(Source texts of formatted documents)
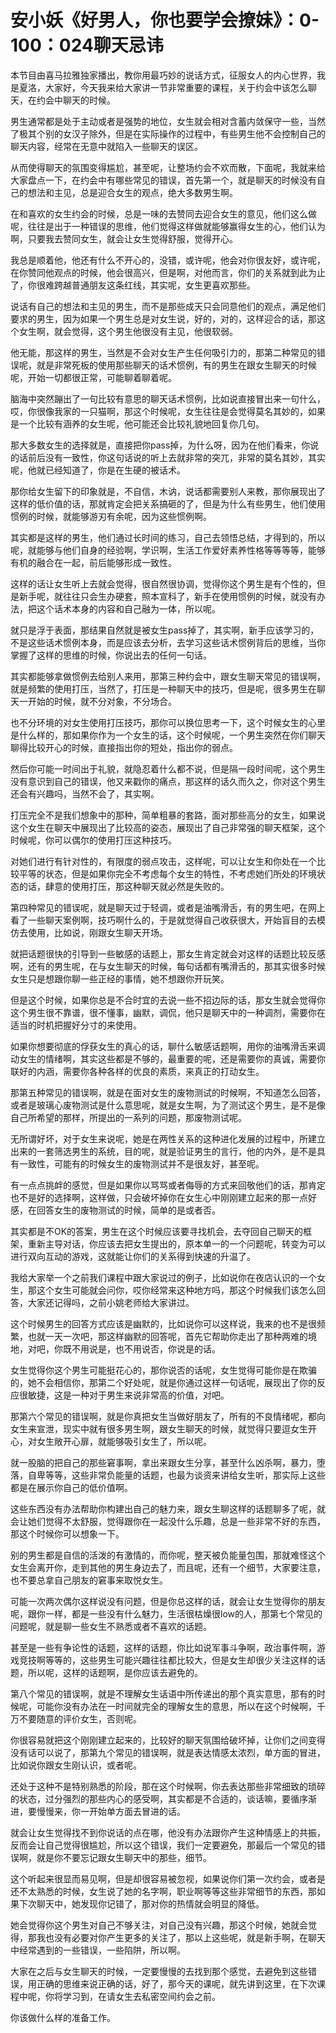# 安小妖《好男人，你也要学会撩妹》：0-100：024聊天忌讳

本节目由喜马拉雅独家播出，教你用最巧妙的说话方式，征服女人的内心世界，我是夏洛，大家好，今天我来给大家讲一节非常重要的课程，关于约会中该怎么聊天，在约会中聊天的时候。

男生通常都是处于主动或者是强势的地位，女生就会相对含蓄内敛保守一些，当然了极其个别的女汉子除外，但是在实际操作的过程中，有些男生他不会控制自己的聊天内容，经常在无意中就陷入一些聊天的误区。

从而使得聊天的氛围变得尴尬，甚至呢，让整场约会不欢而散，下面呢，我就来给大家盘点一下，在约会中有哪些常见的错误，首先第一个，就是聊天的时候没有自己的想法和主见，总是迎合女生的观点，绝大多数男生啊。

在和喜欢的女生约会的时候，总是一味的去赞同去迎合女生的意见，他们这么做呢，往往是出于一种错误的思维，他们觉得这样做就能够赢得女生的心，他们认为啊，只要我去赞同女生，就会让女生觉得舒服，觉得开心。

我总是顺着他，他还有什么不开心的，没错，或许呢，他会对你很友好，或许呢，在你赞同他观点的时候，他会很高兴，但是啊，对他而言，你们的关系就到此为止了，你很难跨越普通朋友这条红线，其实呢，女生更喜欢那些。

说话有自己的想法和主见的男生，而不是那些成天只会同意他们的观点，满足他们要求的男生，因为如果一个男生总是对女生说，好的，对的，这样迎合的话，那这个女生啊，就会觉得，这个男生他很没有主见，他很软弱。

他无能，那这样的男生，当然是不会对女生产生任何吸引力的，那第二种常见的错误呢，就是非常死板的使用那些聊天的话术惯例，有的男生在跟女生聊天的时候呢，开始一切都很正常，可能聊着聊着呢。

脑海中突然蹦出了一句比较有意思的聊天话术惯例，比如说直接冒出来一句什么，哎，你很像我家的一只猫啊，那这个时候呢，女生往往是会觉得莫名其妙的，如果是一个比较有涵养的女生呢，他可能还会比较礼貌地回复你几句。

那大多数女生的选择就是，直接把你pass掉，为什么呀，因为在他们看来，你说的话前后没有一致性，你这句话说的听上去就非常的突兀，非常的莫名其妙，其实呢，他就已经知道了，你是在生硬的被话术。

那你给女生留下的印象就是，不自信，木讷，说话都需要别人来教，那你展现出了这样的低价值的话，那就肯定会把关系搞砸的了，但是为什么有些男生，他们使用惯例的时候，就能够游刃有余呢，因为这些惯例啊。

其实都是这样的男生，他们通过长时间的练习，自己去领悟总结，才得到的，所以呢，就能够与他们自身的经验啊，学识啊，生活工作爱好素养性格等等等等，能够有机的融合在一起，前后能够形成一致性。

这样的话让女生听上去就会觉得，很自然很协调，觉得你这个男生是有个性的，但是新手呢，就往往只会生办硬套，照本宣科了，新手在使用惯例的时候，就没有办法，把这个话术本身的内容和自己融为一体，所以呢。

就只是浮于表面，那结果自然就是被女生pass掉了，其实啊，新手应该学习的，不是这些话术惯例本身，而是应该去分析，去学习这些话术惯例背后的思维，当你掌握了这样的思维的时候，你说出去的任何一句话。

其实都能够拿做惯例去给别人来用，那第三种约会中，跟女生聊天常见的错误啊，就是频繁的使用打压，当然了，打压是一种聊天中的技巧，但是呢，很多男生在聊天一开始的时候，就不分对象，不分场合。

也不分环境的对女生使用打压技巧，那你可以换位思考一下，这个时候女生的心里是什么样的，那如果你作为一个女生的话，这个时候呢，一个男生突然在你们聊天聊得比较开心的时候，直接指出你的短处，指出你的弱点。

然后你可能一时间出于礼貌，就隐忍着什么都不说，但是隔一段时间呢，这个男生没有意识到自己的错误，他又来戳你的痛点，那这样的话久而久之，你对这个男生还会有兴趣吗，当然不会了，其实啊。

打压完全不是我们想象中的那种，简单粗暴的套路，面对那些高分的女生，如果说这个女生在聊天中展现出了比较高的姿态，展现出了自己非常强的聊天框架，这个时候呢，你可以偶尔的使用打压这种技巧。

对她们进行有针对性的，有限度的弱点攻击，这样呢，可以让女生和你处在一个比较平等的状态，但是如果你完全不考虑每个女生的特性，不考虑她们所处的环境状态的话，肆意的使用打压，那这种聊天就必然是失败的。

第四种常见的错误呢，就是聊天过于轻调，或者是油嘴滑舌，有的男生吧，在网上看了一些聊天案例啊，技巧啊什么的，于是就觉得自己收获很大，开始盲目的去模仿去使用，比如说，刚跟女生聊天开场。

就把话题很快的引导到一些敏感的话题上，那女生肯定就会对这样的话题比较反感啊，还有的男生呢，在与女生聊天的时候，每句话都有嘴滑舌的，那其实很多时候女生只是想跟你聊一些正经的事情，她不想跟你开玩笑。

但是这个时候，如果你总是不合时宜的去说一些不招边际的话，那女生就会觉得你这个男生很不靠谱，很不懂事，幽默，调侃，他只是聊天中的一种调剂，需要你在适当的时机把握好分寸的来使用。

如果你想要彻底的俘获女生的真心的话，聊什么敏感话题啊，用你的油嘴滑舌来调动女生的情绪啊，其实这些都是不够的，最重要的呢，还是需要你的真诚，需要你联好的内涵，需要你各种各样的优良的素质，来真正的打动女生。

那第五种常见的错误啊，就是在面对女生的废物测试的时候啊，不知道怎么回答，或者是玻璃心废物测试是什么意思呢，就是女生啊，为了测试这个男生，是不是像自己所希望的那样，所提出的一系列的问题，那废物测试呢。

无所谓好坏，对于女生来说呢，她是在两性关系的这种进化发展的过程中，所建立出来的一套筛选男生的系统，目的呢，就是验证男生的言行，他的内外，是不是具有一致性，可能有的时候女生的废物测试并不是很友好，甚至呢。

有一点点挑衅的感觉，但是如果你以骂骂或者侮辱的方式来回敬他们的话，那肯定也不是好的选择啊，这样做，只会破坏掉你在女生心中刚刚建立起来的那一点好感，在回答女生的废物测试的时候，简单的是或者否。

其实都是不OK的答案，男生在这个时候应该要寻找机会，去夺回自己聊天的框架，重新主导对话，你应该去把女生提出的，原本单一的一个问题呢，转变为可以进行双向互动的游戏，这就能让你们的关系得到快速的升温了。

我给大家举一个之前我们课程中跟大家说过的例子，比如说你在夜店认识的一个女生，那这个女生可能就会问你，哎你经常来这种地方吗，那这个时候我们该怎么回答，大家还记得吗，之前小姚老师给大家讲过。

这个时候男生的回答方式应该是幽默的，比如说你可以这样说，我来的也不是很频繁，也就一天一次吧，那这样幽默的回答呢，首先它帮助你走出了那种两难的境地，对吧，你既不用说是，也不用说否，你说是的话。

女生觉得你这个男生可能挺花心的，那你说否的话呢，女生觉得可能你是在欺骗的，她不会相信你，那第二个好处呢，就是你通过这样一句话呢，展现出了你的反应很敏捷，这是一种对于男生来说非常高的价值，对吧。

那第六个常见的错误啊，就是你真把女生当做好朋友了，所有的不良情绪呢，都向女生来宣泄，现实中就有很多男生啊，跟女生聊天的时候，就觉得只要逗女生开心，对女生敞开心扉，就能够吸引女生了，所以呢。

就一股脑的把自己的那些窘事啊，拿出来跟女生分享，甚至什么凶杀啊，暴力，堕落，自卑等等，这些非常负能量的话题，也最为谈资来讲给女生听，那实际上这些都是在展示你自己的低价值啊。

这些东西没有办法帮助你构建出自己的魅力来，跟女生聊这样的话题聊多了呢，就会让她们觉得不太舒服，觉得跟你在一起没什么乐趣，总是一些非常不好的东西，那这个时候你可以想象一下。

别的男生都是自信的活泼的有激情的，而你呢，整天被负能量包围，那就难怪这个女生会离开你，走到其他的男生身边去了，而且呢，还有一个细节，大家要注意，也不要总拿自己朋友的窘事来取悦女生。

可能一次两次偶尔这样说没有问题，但是你总这样的话，就会让女生觉得你的朋友呢，跟你一样，都是一些没有什么魅力，生活很枯燥很low的人，那第七个常见的问题呢，就是聊一些女生不熟悉或者不喜欢的话题。

甚至是一些有争论性的话题，这样的话题，你比如说军事斗争啊，政治事件啊，游戏竞技啊等等的，这些男生可能兴趣往往都比较大，但是女生却很少关注这样的话题，所以呢，这样的话题啊，是你应该去避免的。

第八个常见的错误啊，就是不理解女生话语中所传递出的那个真实意思，那有的时候呢，可能你没有办法在一时间就完全的理解女生的意思，所以在这个时候啊，千万不要随意的评价女生，否则呢。

你很容易就把这个刚刚建立起来的，比较好的聊天氛围给破坏掉，让你们之间变得没有话可以说了，那第九个常见的错误啊，就是表达情感太浓烈，单方面的冒进，比如说你跟女生刚认识，或者呢。

还处于这种不是特别熟悉的阶段，那在这个时候啊，你去表达那些非常细致的琐碎的状态，过分强烈的那些内心的感受啊，其实都是不合适的，谈话嘛，要循序渐进，要慢慢来，你一开始单方面去冒进的话。

就会让女生觉得找不到你说话的点在哪，他没有办法跟你产生这种情感上的共振，反而会让自己觉得很尴尬，所以这个错误，我们一定要避免，那最后一个常见的错误啊，就是你不要忘记跟女生聊天中的那些，细节。

这个听起来很显而易见啊，但是却很容易被忽视，如果说你们第一次约会，或者是还不太熟悉的时候，女生说了她的名字啊，职业啊等等这些非常细节的东西，那如果下次聊天中，她发现你记错了，那对你的热情就会明显的降低。

她会觉得你这个男生对自己不够关注，对自己没有兴趣，那这个时候，她就会觉得，那我也没有必要对你产生更多的关注了，那以上这些呢，就是新手啊，在聊天中经常遇到的一些错误，一些陷阱，所以啊。

大家在之后与女生聊天的时候，一定要慢慢的去找到那个感觉，去避免到这些错误，用正确的思维来说正确的话，好了，那今天的课呢，就先讲到这里，在下次课程中呢，你将学习到，在请女生去私密空间约会之前。

你该做什么样的准备工作。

**What you need to do:** Exact duplication is required for the lines above, from the line that contains "就只是浮于表面，那结果自然就" to the line that contains "但是这个时候，如果你总是不合", inclusive; omit all others.

**Exercise answer:**
就只是浮于表面，那结果自然就是被女生pass掉了，其实啊，新手应该学习的，不是这些话术惯例本身，而是应该去分析，去学习这些话术惯例背后的思维，当你掌握了这样的思维的时候，你说出去的任何一句话。

其实都能够拿做惯例去给别人来用，那第三种约会中，跟女生聊天常见的错误啊，就是频繁的使用打压，当然了，打压是一种聊天中的技巧，但是呢，很多男生在聊天一开始的时候，就不分对象，不分场合。

也不分环境的对女生使用打压技巧，那你可以换位思考一下，这个时候女生的心里是什么样的，那如果你作为一个女生的话，这个时候呢，一个男生突然在你们聊天聊得比较开心的时候，直接指出你的短处，指出你的弱点。

然后你可能一时间出于礼貌，就隐忍着什么都不说，但是隔一段时间呢，这个男生没有意识到自己的错误，他又来戳你的痛点，那这样的话久而久之，你对这个男生还会有兴趣吗，当然不会了，其实啊。

打压完全不是我们想象中的那种，简单粗暴的套路，面对那些高分的女生，如果说这个女生在聊天中展现出了比较高的姿态，展现出了自己非常强的聊天框架，这个时候呢，你可以偶尔的使用打压这种技巧。

对她们进行有针对性的，有限度的弱点攻击，这样呢，可以让女生和你处在一个比较平等的状态，但是如果你完全不考虑每个女生的特性，不考虑她们所处的环境状态的话，肆意的使用打压，那这种聊天就必然是失败的。

第四种常见的错误呢，就是聊天过于轻调，或者是油嘴滑舌，有的男生吧，在网上看了一些聊天案例啊，技巧啊什么的，于是就觉得自己收获很大，开始盲目的去模仿去使用，比如说，刚跟女生聊天开场。

就把话题很快的引导到一些敏感的话题上，那女生肯定就会对这样的话题比较反感啊，还有的男生呢，在与女生聊天的时候，每句话都有嘴滑舌的，那其实很多时候女生只是想跟你聊一些正经的事情，她不想跟你开玩笑。

但是这个时候，如果你总是不合时宜的去说一些不招边际的话，那女生就会觉得你这个男生很不靠谱，很不懂事，幽默，调侃，他只是聊天中的一种调剂，需要你在适当的时机把握好分寸的来使用。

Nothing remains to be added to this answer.